» **Task instructions**: From the listing below, copy only the lines from the line that contains "无论你是使用AT&T、Ver" to the line that contains "最后，如果你在美国使用的是e", counting those two lines as part of the copy.

» **Dataset excerpts**:
+-------+

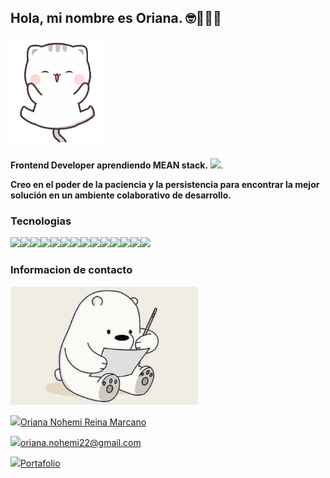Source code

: ## Hola, mi nombre es Oriana. 🤓🙋🏽‍♀️ 

<img width="150" src="https://github.com/oriananohemi/oriananohemi/blob/master/img/23bdbb2377322553edd9df0fd4b5d17b.gif">


**Frontend Developer aprendiendo MEAN stack.** <img src="https://img.icons8.com/clouds/70/000000/linux-client.png"/>.

**Creo en el poder de la paciencia y la persistencia para encontrar la mejor solución en un ambiente colaborativo de desarrollo.**

### Tecnologias

<img src="https://img.icons8.com/color/48/000000/html-5.png"/><img src="https://img.icons8.com/color/48/000000/css3.png"/><img src="https://img.icons8.com/color/48/000000/javascript.png"/><img src="https://img.icons8.com/color/48/000000/sass.png"/><img src="https://img.icons8.com/color/48/000000/bootstrap.png"/><img src="https://img.icons8.com/color/48/000000/angularjs.png"/><img src="https://img.icons8.com/color/48/000000/nodejs.png"/><img width=48 src="https://webpack.js.org/d3dae4189855b3a72ff9.png"><img src="https://img.icons8.com/color/48/000000/firebase.png"/><img width=48 src="https://digitalagerevival.com/wp-content/uploads/2019/10/48a6248802dcdea7cb937be315036e41-1.png"><img width=48 src="https://upload-icon.s3.us-east-2.amazonaws.com/uploads/icons/png/5894313931548218185-512.png"><img src="https://img.icons8.com/color/48/000000/git.png"/><img src="https://img.icons8.com/color/48/000000/github-2.png"/><img src="https://img.icons8.com/color/48/000000/media-queries.png"/>

### Informacion de contacto

<img width=300 src="https://github.com/oriananohemi/oriananohemi/blob/master/img/WhatsApp%20Image%202020-08-30%20at%2018.37.07.jpeg"/>

<img src="https://img.icons8.com/fluent/48/000000/linkedin.png"/><a href="https://www.linkedin.com/in/oriananohemi/">Oriana Nohemi Reina Marcano</a>

<img src="https://img.icons8.com/fluent/48/000000/gmail.png"/><a>oriana.nohemi22@gmail.com</a>

<img width=60px src="https://img.icons8.com/plasticine/100/000000/work.png"/><a href="https://oriananohemi.github.io/orianareina/">Portafolio</a>



<!--
**oriananohemi/oriananohemi** is a ✨ _special_ ✨ repository because its `README.md` (this file) appears on your GitHub profile.

![Oriana's github stats](https://github-readme-stats.vercel.app/api?username=oriananohemi&show_icons=true&theme=tokyonight)
[![Top Langs](https://github-readme-stats.vercel.app/api/top-langs/?username=anuraghazra&layout=compact&theme=tokyonight)](https://github.com/anuraghazra/github-readme-stats)



Here are some ideas to get you started:

- 🔭 I’m currently working on ...
- 🌱 I’m currently learning ...
- 👯 I’m looking to collaborate on ...
- 🤔 I’m looking for help with ...
- 💬 Ask me about ...
- 📫 How to reach me: ...
- 😄 Pronouns: ...
- ⚡ Fun fact: ...
-->
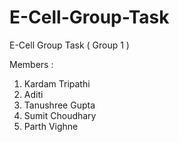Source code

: # E-Cell-Group-Task
E-Cell Group Task ( Group 1 )

Members :
1) Kardam Tripathi
2) Aditi
3) Tanushree Gupta
4) Sumit Choudhary
5) Parth Vighne


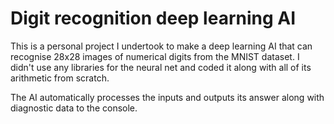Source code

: # Digit recognition deep learning AI

This is a personal project I undertook to make a deep learning AI that can recognise 28x28 images of numerical digits from the MNIST dataset. I didn't use any libraries for the neural net and coded it along with all of its arithmetic from scratch.

The AI automatically processes the inputs and outputs its answer along with diagnostic data to the console.
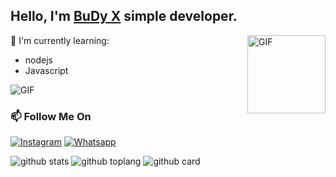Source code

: ## Hello, I'm [BuDy X](https://instagram.com/pr_bathdimuthu) simple developer.

<img align="right" alt="GIF" height="125px" src="https://media.giphy.com/media/0YLMNYmGyMfcqRX1j1/source.gif" />

:page_with_curl: I'm currently learning:
- nodejs
- Javascript

<img align="center" fit="fill" alt="GIF" src="https://media.giphy.com/media/836HiJc7pgzy8iNXCn/giphy.gif" />

### 📫 Follow Me On
<a href="https://www.instagram.com/pr_bathdimuthu" target="_blank"><img src="https://img.shields.io/badge/Instagram-%23E4405F.svg?&style=flat-square&logo=instagram&logoColor=white" alt="Instagram"></a>
<a href="https://wa.me/94757534153" target="_blank"><img src="https://img.shields.io/badge/Whatsapp-%808080.svg?&style=flat-square&logo=Whatsapp&logoColor=white" alt="Whatsapp"></a>

![github stats](https://github-readme-stats.vercel.app/api?username=MrChaby&show_icons=true&theme=radical)
![github toplang](https://github-readme-stats.vercel.app/api/top-langs/?username=MrChaby&layout=compact&theme=nightowl)
![github card](https://github-readme-stats.vercel.app/api/pin/?username=MrChaby&repo=Jessi&theme=dark)
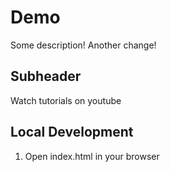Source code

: # Demo

Some description!
Another change!

## Subheader

Watch tutorials on youtube

## Local Development

1. Open index.html in your browser
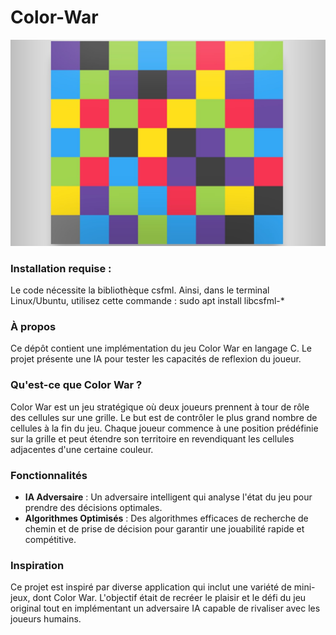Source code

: # Color-War

![Capture d'écran du jeu Filler](assets/Filler-on-GamePigeon.jpg)

### Installation requise : 

Le code nécessite la bibliothèque csfml. Ainsi, dans le terminal Linux/Ubuntu, utilisez cette commande :
sudo apt install libcsfml-*

### À propos

Ce dépôt contient une implémentation du jeu Color War en langage C. Le projet présente une IA pour tester les capacités de reflexion du joueur.

### Qu'est-ce que Color War ?

Color War est un jeu stratégique où deux joueurs prennent à tour de rôle des cellules sur une grille. Le but est de contrôler le plus grand nombre de cellules à la fin du jeu. Chaque joueur commence à une position prédéfinie sur la grille et peut étendre son territoire en revendiquant les cellules adjacentes d'une certaine couleur.

### Fonctionnalités

- **IA Adversaire** : Un adversaire intelligent qui analyse l'état du jeu pour prendre des décisions optimales.
- **Algorithmes Optimisés** : Des algorithmes efficaces de recherche de chemin et de prise de décision pour garantir une jouabilité rapide et compétitive.

### Inspiration

Ce projet est inspiré par diverse application qui inclut une variété de mini-jeux, dont Color War. L'objectif était de recréer le plaisir et le défi du jeu original tout en implémentant un adversaire IA capable de rivaliser avec les joueurs humains.
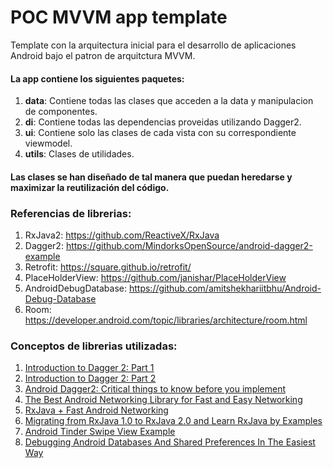 # POC MVVM app template

Template con la arquitectura inicial para el desarrollo de aplicaciones Android bajo el patron de arquitctura MVVM.


#### La app contiene los siguientes paquetes:
1. **data**: Contiene todas las clases que acceden a la data y manipulacion de componentes.
2. **di**: Contiene todas las dependencias proveidas utilizando Dagger2.
3. **ui**: Contiene solo las clases de cada vista con su correspondiente viewmodel.
4. **utils**: Clases de utilidades.

#### Las clases se han diseñado de tal manera que puedan heredarse y maximizar la reutilización del código.

### Referencias de librerias:
1. RxJava2: https://github.com/ReactiveX/RxJava
2. Dagger2: https://github.com/MindorksOpenSource/android-dagger2-example
3. Retrofit: https://square.github.io/retrofit/
4. PlaceHolderView: https://github.com/janishar/PlaceHolderView
5. AndroidDebugDatabase: https://github.com/amitshekhariitbhu/Android-Debug-Database
6. Room: https://developer.android.com/topic/libraries/architecture/room.html

### Conceptos de librerias utilizadas:
1. [Introduction to Dagger 2: Part 1](https://blog.mindorks.com/introduction-to-dagger-2-using-dependency-injection-in-android-part-1-223289c2a01b#.ki6nt86l6)
2. [Introduction to Dagger 2: Part 2](https://blog.mindorks.com/introduction-to-dagger-2-using-dependency-injection-in-android-part-2-b55857911bcd#.mkpzyk8sa)
3. [Android Dagger2: Critical things to know before you implement](https://blog.mindorks.com/android-dagger2-critical-things-to-know-before-you-implement-275663aecc3e#.bskiz1879)
4. [The Best Android Networking Library for Fast and Easy Networking](https://blog.mindorks.com/simple-and-fast-android-networking-19ed860d1455#.cyzrve85o)
5. [RxJava + Fast Android Networking](https://blog.mindorks.com/rxjava-fast-android-networking-6e3d90ee4387#.7hjoex22m)
6. [Migrating from RxJava 1.0 to RxJava 2.0 and Learn RxJava by Examples](https://blog.mindorks.com/migrating-from-rxjava1-to-rxjava2-5dac0a94b4aa#.3lg46kora)
7. [Android Tinder Swipe View Example](https://blog.mindorks.com/android-tinder-swipe-view-example-3eca9b0d4794#.u7i7jbbvy)
8. [Debugging Android Databases And Shared Preferences In The Easiest Way](https://blog.mindorks.com/debugging-android-databases-and-shared-preferences-in-the-easiest-way-e5f705dfc06b#.pxw0hvnws)
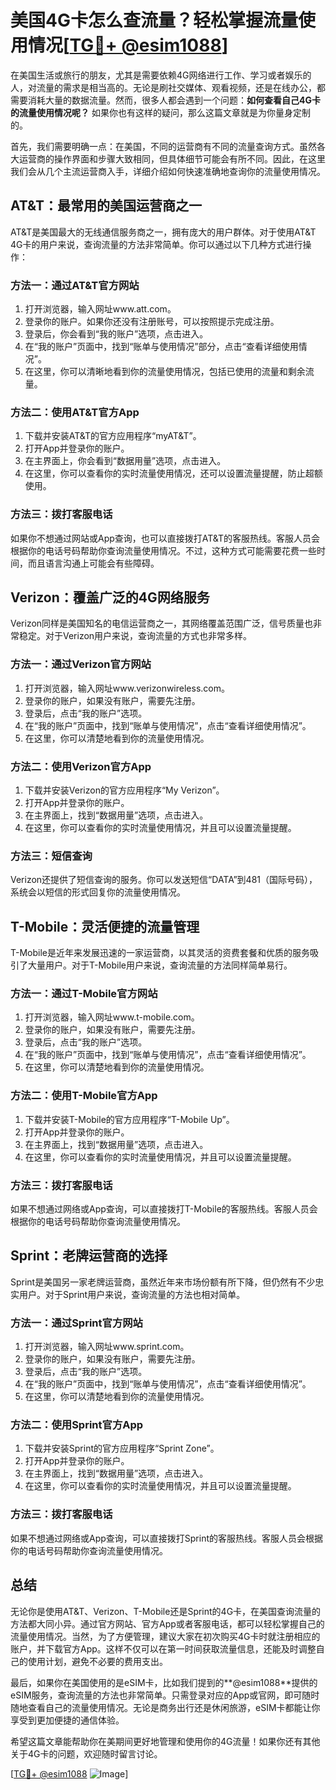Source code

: # 美国4G卡怎么查流量？轻松掌握流量使用情况[[TG💪+ @esim1088](https://t.me/s/esim1088)]

在美国生活或旅行的朋友，尤其是需要依赖4G网络进行工作、学习或者娱乐的人，对流量的需求是相当高的。无论是刷社交媒体、观看视频，还是在线办公，都需要消耗大量的数据流量。然而，很多人都会遇到一个问题：**如何查看自己4G卡的流量使用情况呢？** 如果你也有这样的疑问，那么这篇文章就是为你量身定制的。

首先，我们需要明确一点：在美国，不同的运营商有不同的流量查询方式。虽然各大运营商的操作界面和步骤大致相同，但具体细节可能会有所不同。因此，在这里我们会从几个主流运营商入手，详细介绍如何快速准确地查询你的流量使用情况。

## AT&T：最常用的美国运营商之一

AT&T是美国最大的无线通信服务商之一，拥有庞大的用户群体。对于使用AT&T 4G卡的用户来说，查询流量的方法非常简单。你可以通过以下几种方式进行操作：

### 方法一：通过AT&T官方网站
1. 打开浏览器，输入网址www.att.com。
2. 登录你的账户。如果你还没有注册账号，可以按照提示完成注册。
3. 登录后，你会看到“我的账户”选项，点击进入。
4. 在“我的账户”页面中，找到“账单与使用情况”部分，点击“查看详细使用情况”。
5. 在这里，你可以清晰地看到你的流量使用情况，包括已使用的流量和剩余流量。

### 方法二：使用AT&T官方App
1. 下载并安装AT&T的官方应用程序“myAT&T”。
2. 打开App并登录你的账户。
3. 在主界面上，你会看到“数据用量”选项，点击进入。
4. 在这里，你可以查看你的实时流量使用情况，还可以设置流量提醒，防止超额使用。

### 方法三：拨打客服电话
如果你不想通过网站或App查询，也可以直接拨打AT&T的客服热线。客服人员会根据你的电话号码帮助你查询流量使用情况。不过，这种方式可能需要花费一些时间，而且语言沟通上可能会有些障碍。

## Verizon：覆盖广泛的4G网络服务

Verizon同样是美国知名的电信运营商之一，其网络覆盖范围广泛，信号质量也非常稳定。对于Verizon用户来说，查询流量的方式也非常多样。

### 方法一：通过Verizon官方网站
1. 打开浏览器，输入网址www.verizonwireless.com。
2. 登录你的账户，如果没有账户，需要先注册。
3. 登录后，点击“我的账户”选项。
4. 在“我的账户”页面中，找到“账单与使用情况”，点击“查看详细使用情况”。
5. 在这里，你可以清楚地看到你的流量使用情况。

### 方法二：使用Verizon官方App
1. 下载并安装Verizon的官方应用程序“My Verizon”。
2. 打开App并登录你的账户。
3. 在主界面上，找到“数据用量”选项，点击进入。
4. 在这里，你可以查看你的实时流量使用情况，并且可以设置流量提醒。

### 方法三：短信查询
Verizon还提供了短信查询的服务。你可以发送短信“DATA”到481（国际号码），系统会以短信的形式回复你的流量使用情况。

## T-Mobile：灵活便捷的流量管理

T-Mobile是近年来发展迅速的一家运营商，以其灵活的资费套餐和优质的服务吸引了大量用户。对于T-Mobile用户来说，查询流量的方法同样简单易行。

### 方法一：通过T-Mobile官方网站
1. 打开浏览器，输入网址www.t-mobile.com。
2. 登录你的账户，如果没有账户，需要先注册。
3. 登录后，点击“我的账户”选项。
4. 在“我的账户”页面中，找到“账单与使用情况”，点击“查看详细使用情况”。
5. 在这里，你可以清楚地看到你的流量使用情况。

### 方法二：使用T-Mobile官方App
1. 下载并安装T-Mobile的官方应用程序“T-Mobile Up”。
2. 打开App并登录你的账户。
3. 在主界面上，找到“数据用量”选项，点击进入。
4. 在这里，你可以查看你的实时流量使用情况，并且可以设置流量提醒。

### 方法三：拨打客服电话
如果不想通过网络或App查询，可以直接拨打T-Mobile的客服热线。客服人员会根据你的电话号码帮助你查询流量使用情况。

## Sprint：老牌运营商的选择

Sprint是美国另一家老牌运营商，虽然近年来市场份额有所下降，但仍然有不少忠实用户。对于Sprint用户来说，查询流量的方法也相对简单。

### 方法一：通过Sprint官方网站
1. 打开浏览器，输入网址www.sprint.com。
2. 登录你的账户，如果没有账户，需要先注册。
3. 登录后，点击“我的账户”选项。
4. 在“我的账户”页面中，找到“账单与使用情况”，点击“查看详细使用情况”。
5. 在这里，你可以清楚地看到你的流量使用情况。

### 方法二：使用Sprint官方App
1. 下载并安装Sprint的官方应用程序“Sprint Zone”。
2. 打开App并登录你的账户。
3. 在主界面上，找到“数据用量”选项，点击进入。
4. 在这里，你可以查看你的实时流量使用情况，并且可以设置流量提醒。

### 方法三：拨打客服电话
如果不想通过网络或App查询，可以直接拨打Sprint的客服热线。客服人员会根据你的电话号码帮助你查询流量使用情况。

## 总结

无论你是使用AT&T、Verizon、T-Mobile还是Sprint的4G卡，在美国查询流量的方法都大同小异。通过官方网站、官方App或者客服电话，都可以轻松掌握自己的流量使用情况。当然，为了方便管理，建议大家在初次购买4G卡时就注册相应的账户，并下载官方App。这样不仅可以在第一时间获取流量信息，还能及时调整自己的使用计划，避免不必要的费用支出。

最后，如果你在美国使用的是eSIM卡，比如我们提到的**@esim1088**提供的eSIM服务，查询流量的方法也非常简单。只需登录对应的App或官网，即可随时随地查看自己的流量使用情况。无论是商务出行还是休闲旅游，eSIM卡都能让你享受到更加便捷的通信体验。

希望这篇文章能帮助你在美期间更好地管理和使用你的4G流量！如果你还有其他关于4G卡的问题，欢迎随时留言讨论。

[[TG💪+ @esim1088](https://t.me/s/esim1088) ![Image](https://i.postimg.cc/4NQfJmqS/Snipaste-2025-05-13-00-14-12.png)]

+-------+

» **Response area**:
无论你是使用AT&T、Verizon、T-Mobile还是Sprint的4G卡，在美国查询流量的方法都大同小异。通过官方网站、官方App或者客服电话，都可以轻松掌握自己的流量使用情况。当然，为了方便管理，建议大家在初次购买4G卡时就注册相应的账户，并下载官方App。这样不仅可以在第一时间获取流量信息，还能及时调整自己的使用计划，避免不必要的费用支出。

最后，如果你在美国使用的是eSIM卡，比如我们提到的**@esim1088**提供的eSIM服务，查询流量的方法也非常简单。只需登录对应的App或官网，即可随时随地查看自己的流量使用情况。无论是商务出行还是休闲旅游，eSIM卡都能让你享受到更加便捷的通信体验。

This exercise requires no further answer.